── ENTRIES PROVIDED ──
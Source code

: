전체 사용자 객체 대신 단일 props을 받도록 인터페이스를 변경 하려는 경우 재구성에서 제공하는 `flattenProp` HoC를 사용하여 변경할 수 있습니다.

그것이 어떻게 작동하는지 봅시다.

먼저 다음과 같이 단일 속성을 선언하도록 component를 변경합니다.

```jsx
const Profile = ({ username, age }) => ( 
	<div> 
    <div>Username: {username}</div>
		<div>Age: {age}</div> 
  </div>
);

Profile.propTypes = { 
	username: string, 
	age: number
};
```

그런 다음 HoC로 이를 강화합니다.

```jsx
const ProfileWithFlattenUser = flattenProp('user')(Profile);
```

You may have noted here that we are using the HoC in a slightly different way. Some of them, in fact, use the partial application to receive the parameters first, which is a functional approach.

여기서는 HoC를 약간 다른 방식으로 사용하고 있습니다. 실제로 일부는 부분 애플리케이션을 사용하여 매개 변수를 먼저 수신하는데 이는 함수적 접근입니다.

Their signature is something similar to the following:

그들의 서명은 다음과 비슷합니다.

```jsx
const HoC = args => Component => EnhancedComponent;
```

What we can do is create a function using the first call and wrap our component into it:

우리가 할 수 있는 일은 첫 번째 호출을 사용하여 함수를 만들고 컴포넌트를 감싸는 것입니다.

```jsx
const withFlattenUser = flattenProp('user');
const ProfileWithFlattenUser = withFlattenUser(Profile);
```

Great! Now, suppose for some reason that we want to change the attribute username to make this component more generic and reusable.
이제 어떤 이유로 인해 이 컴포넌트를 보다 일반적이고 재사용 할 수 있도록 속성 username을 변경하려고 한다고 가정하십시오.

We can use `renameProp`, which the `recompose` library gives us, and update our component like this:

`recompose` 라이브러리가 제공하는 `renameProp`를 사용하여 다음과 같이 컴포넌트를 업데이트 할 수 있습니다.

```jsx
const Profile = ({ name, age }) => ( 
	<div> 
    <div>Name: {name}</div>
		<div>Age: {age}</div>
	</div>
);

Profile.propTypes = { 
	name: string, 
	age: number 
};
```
───
[WORK ITEM] Reproduce precisely, and with no line left out, each line from the top of the entries through the line that carries "이제 어떤 이유로 인해".

[ANSWER TO THIS TASK]
Source code

:전체 사용자 객체 대신 단일 props을 받도록 인터페이스를 변경 하려는 경우 재구성에서 제공하는 `flattenProp` HoC를 사용하여 변경할 수 있습니다.

그것이 어떻게 작동하는지 봅시다.

먼저 다음과 같이 단일 속성을 선언하도록 component를 변경합니다.

```jsx
const Profile = ({ username, age }) => ( 
	<div> 
    <div>Username: {username}</div>
		<div>Age: {age}</div> 
  </div>
);

Profile.propTypes = { 
	username: string, 
	age: number
};
```

그런 다음 HoC로 이를 강화합니다.

```jsx
const ProfileWithFlattenUser = flattenProp('user')(Profile);
```

You may have noted here that we are using the HoC in a slightly different way. Some of them, in fact, use the partial application to receive the parameters first, which is a functional approach.

여기서는 HoC를 약간 다른 방식으로 사용하고 있습니다. 실제로 일부는 부분 애플리케이션을 사용하여 매개 변수를 먼저 수신하는데 이는 함수적 접근입니다.

Their signature is something similar to the following:

그들의 서명은 다음과 비슷합니다.

```jsx
const HoC = args => Component => EnhancedComponent;
```

What we can do is create a function using the first call and wrap our component into it:

우리가 할 수 있는 일은 첫 번째 호출을 사용하여 함수를 만들고 컴포넌트를 감싸는 것입니다.

```jsx
const withFlattenUser = flattenProp('user');
const ProfileWithFlattenUser = withFlattenUser(Profile);
```

Great! Now, suppose for some reason that we want to change the attribute username to make this component more generic and reusable.
이제 어떤 이유로 인해 이 컴포넌트를 보다 일반적이고 재사용 할 수 있도록 속성 username을 변경하려고 한다고 가정하십시오.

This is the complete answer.